# Caue and Oak on the Tear



## GoldenJoyx'stwo (Feb 25, 2007)

I love them! I found out how to do the 3D photos much more quickly...hmmm.


----------



## Penny & Maggie's Mom (Oct 4, 2007)

Great pics . Pic 3 even has dual bunny ears going on.


----------



## missmarstar (Jul 22, 2007)

Awesome pics! I am loving your new camera Rob!


----------



## Mainely-Dogs (Jan 13, 2008)

I like the way they are right in step with each other in a couple of photos. Same step, same ears, same expression. Too cute


----------



## fostermom (Sep 6, 2007)

Those made me laugh! I LOVE your new camera. It gives us a whole new angle of the boys!


----------



## coppers-mom (Jan 9, 2009)

those are some gorgeous happy goldens!
I love all the pics, but I think I love the third one best because they look so very, very happy.


----------



## AlanK (Jun 28, 2008)

Rob those two are just awesome pups you have there!! The camera has excellent quality along with your expertise....got to love a good run!


PS.... I think I copy right infringed because one of these just took the place of an older "Oakly in the snow" shot on my desktop:uhoh:...rut rho


----------



## GoldenJoyx'stwo (Feb 25, 2007)

This was fun! Rob, I just figured out how to make the signature that Rik did in SB. Thank you!


----------



## coppers-mom (Jan 9, 2009)

Kim - that is just tooooooo cool.


----------



## Oaklys Dad (Dec 28, 2005)

Kimm said:


> This was fun! Rob, I just figured out how to make the signature that Rik did in SB. Thank you!

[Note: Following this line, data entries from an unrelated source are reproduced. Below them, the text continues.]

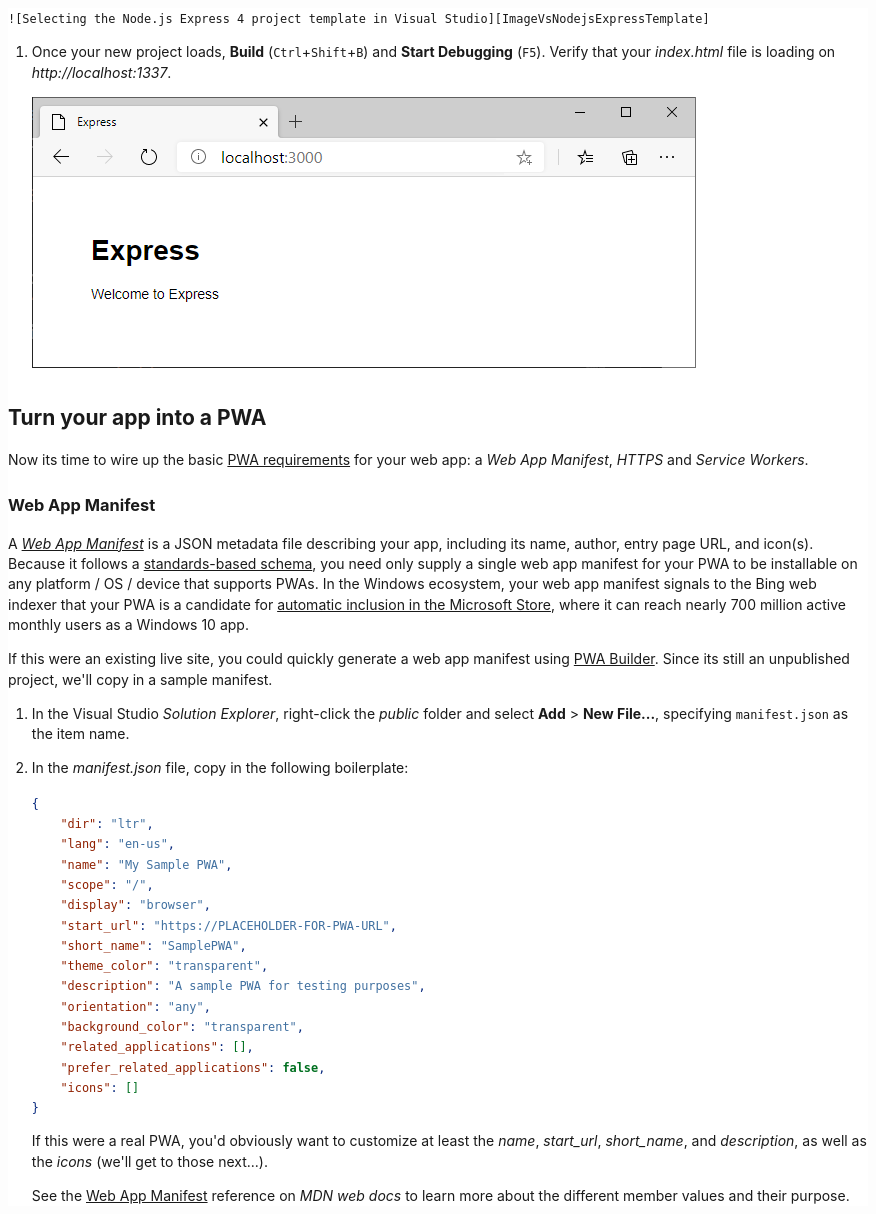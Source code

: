     ![Selecting the Node.js Express 4 project template in Visual Studio][ImageVsNodejsExpressTemplate]  
    
1.  Once your new project loads, **Build** \(`Ctrl`+`Shift`+`B`\) and **Start Debugging** \(`F5`\).  Verify that your *index.html* file is loading on *http://localhost:1337*.  
    
    ![Running your new site on localhost][ImageVsNodejsExpressIndex]  

## Turn your app into a PWA  

Now its time to wire up the basic [PWA requirements][PwaIndexRequirements] for your web app: a *Web App Manifest*, *HTTPS* and *Service Workers*.  

### Web App Manifest  

A [*Web App Manifest*][MDNWebAppManifest] is a JSON metadata file describing your app, including its name, author, entry page URL, and icon\(s\).  Because it follows a [standards-based schema][W3cWebAppManifest], you need only supply a single web app manifest for your PWA to be installable on any platform / OS / device that supports PWAs.  In the Windows ecosystem, your web app manifest signals to the Bing web indexer that your PWA is a candidate for [automatic inclusion in the Microsoft Store][PwaMicrosoftStore], where it can reach nearly 700 million active monthly users as a Windows 10 app.  

If this were an existing live site, you could quickly generate a web app manifest using [PWA Builder][PwaBuilder].  Since its still an unpublished project, we'll copy in a sample manifest.  

1.  In the Visual Studio *Solution Explorer*, right-click the *public* folder and select **Add** > **New File...**, specifying `manifest.json` as the item name.  
1.  In the *manifest.json* file, copy in the following boilerplate:  

    ```json
    {
        "dir": "ltr",
        "lang": "en-us",
        "name": "My Sample PWA",
        "scope": "/",
        "display": "browser",
        "start_url": "https://PLACEHOLDER-FOR-PWA-URL",
        "short_name": "SamplePWA",
        "theme_color": "transparent",
        "description": "A sample PWA for testing purposes",
        "orientation": "any",
        "background_color": "transparent",
        "related_applications": [],
        "prefer_related_applications": false,
        "icons": []
    }
    ```  
    
    If this were a real PWA, you'd obviously want to customize at least the *name*, *start_url*, *short_name*, and *description*, as well as the *icons* \(we'll get to those next...\).  
    
    See the [Web App Manifest][MDNWebAppManifest] reference on *MDN web docs* to learn more about the different member values and their purpose.  
    

[ImageDevtoolsPush]: ./media/devtools-push.png  
[ImageDevtoolsSwCache]: ./media/devtools-cache.png  
[ImageDevtoolsSwOverview]: ./media/devtools-sw-overview.png  
[ImageNotificationPermission]: ./media/notification-permission.png  
[ImageOfflineHtml]: ./media/offline-html.png  
[ImagePwa]: ./media/pwa.png  
[ImagePwaPush]: ./media/pwa-push.png  
[ImageVsNodejsExpressIcon]: ./media/vs-nodejs-express-icon.png  
[ImageVsNodejsExpressIndex]: ./media/vs-nodejs-express-index.png  
[ImageVsNodejsExpressManifest]: ./media/vs-nodejs-express-manifest.png  
[ImageVsNodejsExpressPublic]: ./media/vs-nodejs-express-public.png  
[ImageVsNodejsExpressTemplate]: ./media/vs-nodejs-express-template.png  
[ImageWindowsActionCenter]: ./media/windows-action-center.png  
[PwaIndexRequirements]: ../progressive-web-apps-edgehtml/index.md#requirements "Requirements - Progressive Web Apps \(EdgeHTML\) on Windows"  
[PwaMicrosoftStore]: ../progressive-web-apps-edgehtml/microsoft-store.md "Progressive Web Apps \(EdgeHTML\)in the Microsoft Store"  
[PwaWindowsFeatures]: ../progressive-web-apps-edgehtml/windows-features.md "Tailor your PWA \(EdgeHTML\) for Windows"  
[LegalWindowsAgrementsMicrosoftStorePolicies]: /legal/windows/agreements/store-policies "Microsoft Store Policies | Microsoft Docs"  
[VisualStudioNodeJsTutorial]: /visualstudio/nodejs/tutorial-nodejs "Tutorial: Create a Node.js and Express app in Visual Studio | Microsoft Docs"  
[VisualStudioNodejsTutorialPublishAzureAppService]: /visualstudio/nodejs/tutorial-nodejs#optional-publish-to-azure-app-service "Publish to Azure App Service - Create a Node.js and Express app in Visual Studio | Microsoft Docs"  
[WindowsUwpGetStartedWhat]: /windows/uwp/get-started/whats-a-uwp "What's a Universal Windows Platform \(UWP\) app?  | Microsoft Docs"  
[AzureCreateFreeAccount]: https://azure.microsoft.com/free "Create Azure free account | Microsoft Azure"  
[AzureWebApps]: https://azure.microsoft.com/services/app-service/web "Web Apps | Microsoft Azure"  
[BrowserStackTestEdgeBrowser]: https://www.browserstack.com/test-on-microsoft-edge-browser "Free Microsoft Edge Browser Testing on Windows 10 | BrowserStack"  
[HackerNewsProgressiveWebApps]: https://hnpwa.com "Hacker News readers as Progressive Web Apps"  
[MDNCache]: https://developer.mozilla.org/docs/Web/API/Cache "Cache | MDN"  
[MDNDedicatedWorkerGlobalScopePostMessage]: https://developer.mozilla.org/docs/Web/API/DedicatedWorkerGlobalScope/postMessage "DedicatedWorkerGlobalScope.postMessage\(\) | MDN"  
[MDNNotificationsApi]: https://developer.mozilla.org/docs/Web/API/Notifications_API "Notifications API | MDN"  
[MDNProgressiveWebApps]: https://developer.mozilla.org/Apps/Progressive "Progressive web apps \(PWAs) | MDN"  
[MDNPushApi]: https://developer.mozilla.org/docs/Web/API/Push_API "Push API | MDN"  
[MDNPushManager]: https://developer.mozilla.org/docs/Web/API/PushManager "PushManager | MDN"  
[MDNServiceWorkerApi]: https://developer.mozilla.org/docs/Web/API/Service_Worker_API "Service Worker API | MDN"  
[MDNSyncManager]: https://developer.mozilla.org/docs/Web/API/SyncManager "SyncManager | MDN"  
[MDNUsingServiceWorkers]: https://developer.mozilla.org/docs/Web/API/Service_Worker_API/Using_Service_Workers "Using Service Workers | MDN"  
[MDNWebAppManifest]: https://developer.mozilla.org/docs/Web/Manifest "Web App Manifest | MDN"  
[MozillaServicesSendingVapidWebPushNotificationsPush]: https://blog.mozilla.org/services/2016/08/23/sending-vapid-identified-webpush-notifications-via-mozillas-push-service "Sending VAPID identified WebPush Notifications via Mozilla’s Push Service | Mozilla Services"  
[NPMWebPush]: https://www.npmjs.com/package/web-push "web-push | npm"  
[NPMWebPushEncrypt]: https://www.npmjs.com/package/web-push#encryptuserpublickey-userauth-payload-contentencoding "encrypt(userPublicKey, userAuth, payload, contentEncoding) - web-push | NPM"  
[NPMWebPushUsage]: https://www.npmjs.com/package/web-push#usage "Usage - web-push | NPM"  
[MDNWorkerPrototypePostMessage]: https://developer.mozilla.org/docs/Web/API/Worker/postMessage "Worker.prototype.postMessage\(\) | MDN"  
[ProgressiveWebApps]: https://pwa.rocks "Progressive Web Apps"  
[PugAttributes]: https://pugjs.org/language/attributes.html "Attributes | Pug"  
[PwaBuilder]: https://www.pwabuilder.com "PWA Builder"  
[PwaBuilderAppImageGenerator]: https://www.pwabuilder.com/imageGenerator "App Image Generator"  
[PwaBuilderServiceWorker]: https://www.pwabuilder.com/serviceworker "Service Worker | PWA Builder"  
[ServiceWorkerCookbook]: https://serviceworke.rs "ServiceWorker Cookbook"  
[ServiceWorkerCookbookPushRichDemo]: https://serviceworke.rs/push-rich_demo.html "Push Rich Demo | ServiceWorker Cookbook"  
[VisualStudioDownloads]: https://www.visualstudio.com/downloads "Downloads | Visual Studio"  
[VisualStudioFree]: https://visualstudio.microsoft.com/free-developer-offers "Free Developer Software & Services | Visual Studio"  
[VisualStudioPreview]: https://www.visualstudio.com/vs/preview "Visual Studio Preview"  
[W3cWebAppManifest]: https://www.w3.org/TR/appmanifest "Web App Manifest | W3C"  
[Webhint]: https://sonarwhal.com "webhint, the hinting engine for web best practices"  
[WebDevProgressiveWebApps]: https://developers.google.com/web/progressive-web-apps "Progressive Web Apps | web.dev"  
[WikiHttps]: https://en.wikipedia.org/wiki/HTTPS "HTTPS | Wikipedia"  
[WikiProgressiveEnhancement]: https://en.wikipedia.org/wiki/Progressive_enhancement "Progressive enhancement | Wikipedia"  
[WindowsBlogsPwaEdge]: https://blogs.windows.com/msedgedev/2018/02/06/welcoming-progressive-web-apps-edge-windows-10/#4UOdrDJj3124VIkc.97 "Welcoming Progressive Web Apps to Microsoft Edge and Windows 10 | Windows Blogs"  
[WindowsBlogsWebNotificationsEdge]: https://blogs.windows.com/msedgedev/2016/05/16/web-notifications-microsoft-edge#UAbvU2ymUlHO8EUV.97 "Web Notifications in Microsoft Edge | Windows Blogs"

That turned out great Kim. Thank you!


----------



## Shalva (Jul 16, 2008)

Downeast Maine.... looks lovely... we take our bunch up to Kennebunk every so often and over to Chaunceys pier.... great place for dogs... 

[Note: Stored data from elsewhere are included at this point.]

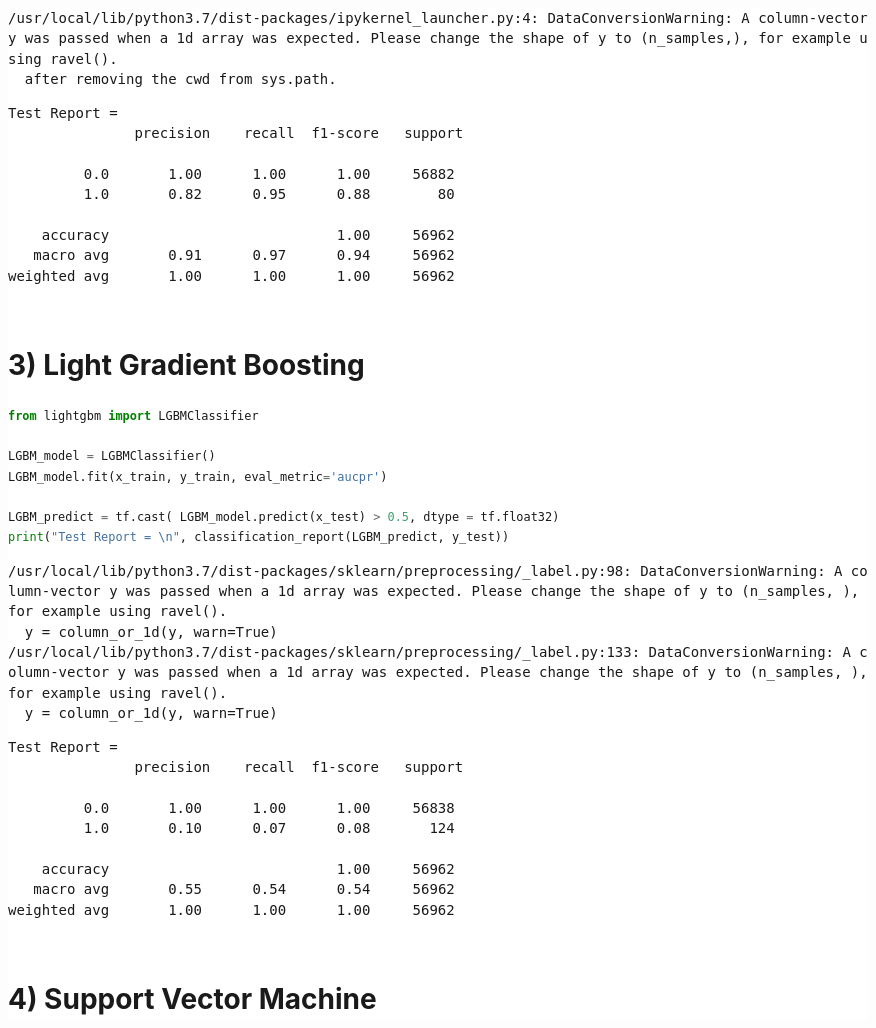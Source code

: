 <pre>
/usr/local/lib/python3.7/dist-packages/ipykernel_launcher.py:4: DataConversionWarning: A column-vector y was passed when a 1d array was expected. Please change the shape of y to (n_samples,), for example using ravel().
  after removing the cwd from sys.path.
</pre>
<pre>
Test Report = 
               precision    recall  f1-score   support

         0.0       1.00      1.00      1.00     56882
         1.0       0.82      0.95      0.88        80

    accuracy                           1.00     56962
   macro avg       0.91      0.97      0.94     56962
weighted avg       1.00      1.00      1.00     56962

</pre>
# 3) Light Gradient Boosting



```python
from lightgbm import LGBMClassifier

LGBM_model = LGBMClassifier()
LGBM_model.fit(x_train, y_train, eval_metric='aucpr')

LGBM_predict = tf.cast( LGBM_model.predict(x_test) > 0.5, dtype = tf.float32)
print("Test Report = \n", classification_report(LGBM_predict, y_test))
```

<pre>
/usr/local/lib/python3.7/dist-packages/sklearn/preprocessing/_label.py:98: DataConversionWarning: A column-vector y was passed when a 1d array was expected. Please change the shape of y to (n_samples, ), for example using ravel().
  y = column_or_1d(y, warn=True)
/usr/local/lib/python3.7/dist-packages/sklearn/preprocessing/_label.py:133: DataConversionWarning: A column-vector y was passed when a 1d array was expected. Please change the shape of y to (n_samples, ), for example using ravel().
  y = column_or_1d(y, warn=True)
</pre>
<pre>
Test Report = 
               precision    recall  f1-score   support

         0.0       1.00      1.00      1.00     56838
         1.0       0.10      0.07      0.08       124

    accuracy                           1.00     56962
   macro avg       0.55      0.54      0.54     56962
weighted avg       1.00      1.00      1.00     56962

</pre>
# 4) Support Vector Machine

your shots are great... love the movement...


----------



## GoldenJoyx'stwo (Feb 25, 2007)

Do you have a photo of Oakly's Lighthouse? I could make another with that in the background.

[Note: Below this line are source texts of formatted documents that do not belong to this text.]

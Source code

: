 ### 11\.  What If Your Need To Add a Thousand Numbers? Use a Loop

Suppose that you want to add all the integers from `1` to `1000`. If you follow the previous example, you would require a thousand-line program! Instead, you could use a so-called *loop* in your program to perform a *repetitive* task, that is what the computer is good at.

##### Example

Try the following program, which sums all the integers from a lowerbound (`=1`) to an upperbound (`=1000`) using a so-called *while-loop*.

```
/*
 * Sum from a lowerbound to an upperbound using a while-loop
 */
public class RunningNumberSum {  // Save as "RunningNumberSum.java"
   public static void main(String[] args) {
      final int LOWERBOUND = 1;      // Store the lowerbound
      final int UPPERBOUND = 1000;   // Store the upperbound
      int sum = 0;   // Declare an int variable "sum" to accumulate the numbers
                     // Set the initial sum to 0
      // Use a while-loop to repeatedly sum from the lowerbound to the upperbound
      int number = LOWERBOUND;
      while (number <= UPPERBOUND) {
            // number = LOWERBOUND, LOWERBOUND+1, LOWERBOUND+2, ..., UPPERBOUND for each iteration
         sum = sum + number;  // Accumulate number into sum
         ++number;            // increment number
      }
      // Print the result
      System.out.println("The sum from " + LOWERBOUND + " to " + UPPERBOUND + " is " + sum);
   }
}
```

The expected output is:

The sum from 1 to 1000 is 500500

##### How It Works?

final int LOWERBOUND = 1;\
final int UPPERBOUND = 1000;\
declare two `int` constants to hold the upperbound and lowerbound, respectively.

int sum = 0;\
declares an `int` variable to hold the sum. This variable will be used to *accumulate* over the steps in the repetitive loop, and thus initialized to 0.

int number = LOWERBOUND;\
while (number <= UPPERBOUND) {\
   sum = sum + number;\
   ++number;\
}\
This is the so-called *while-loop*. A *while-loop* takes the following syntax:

One thing I would do differently is not follow the tutorial instructions regarding the softness tool. I like the sharper edges. Your photos just turned on a lightbulb in my brain and it took seconds to create.


----------



## Oaklys Dad (Dec 28, 2005)

Is this the picture you were talking about Kim? I really wish I didn't have the date stamp on back then.


----------



## Maggies mom (Jan 6, 2006)

Love the double ears up shot. They look great Rob!


----------



## Abbydabbydo (Jan 31, 2007)

Ears up flying! Fabulous!


----------



## GoldenJoyx'stwo (Feb 25, 2007)

Thank you, Rob! I drink out of the mug you gave me and say, "This is Oakly's Lighthouse!


----------



## cola3812 (Nov 29, 2009)

I am officially jealous of your camera! What incredible action shots! They look like they were having a great time!!


----------



## Jupiter's Human (Aug 22, 2009)

Awesome! I hope they had fun in the snow today.  Thanks for sharing.


----------



## Mindy72183 (Aug 2, 2009)

Great shots, the 3rd one is too funny! Both with the ears standing straight up!! I bet they are tired!!


----------



## nellie'smom (Dec 27, 2007)

Great shots! Love the last one!


----------



## Jennifer (Sep 12, 2009)

Amazing pictures!! I especially love the 3rd one!


----------



## hollyk (Feb 21, 2009)

I love the joy you can see in their faces and bodies. Great capture of the moment.


----------



## Murphysmom (Nov 2, 2009)

These pictures are _fantastic_!!!


----------



## Griffyn'sMom (Mar 22, 2007)

Wonderful! They always look like such happy buddies. Do they ever have scraps? (Disagreements)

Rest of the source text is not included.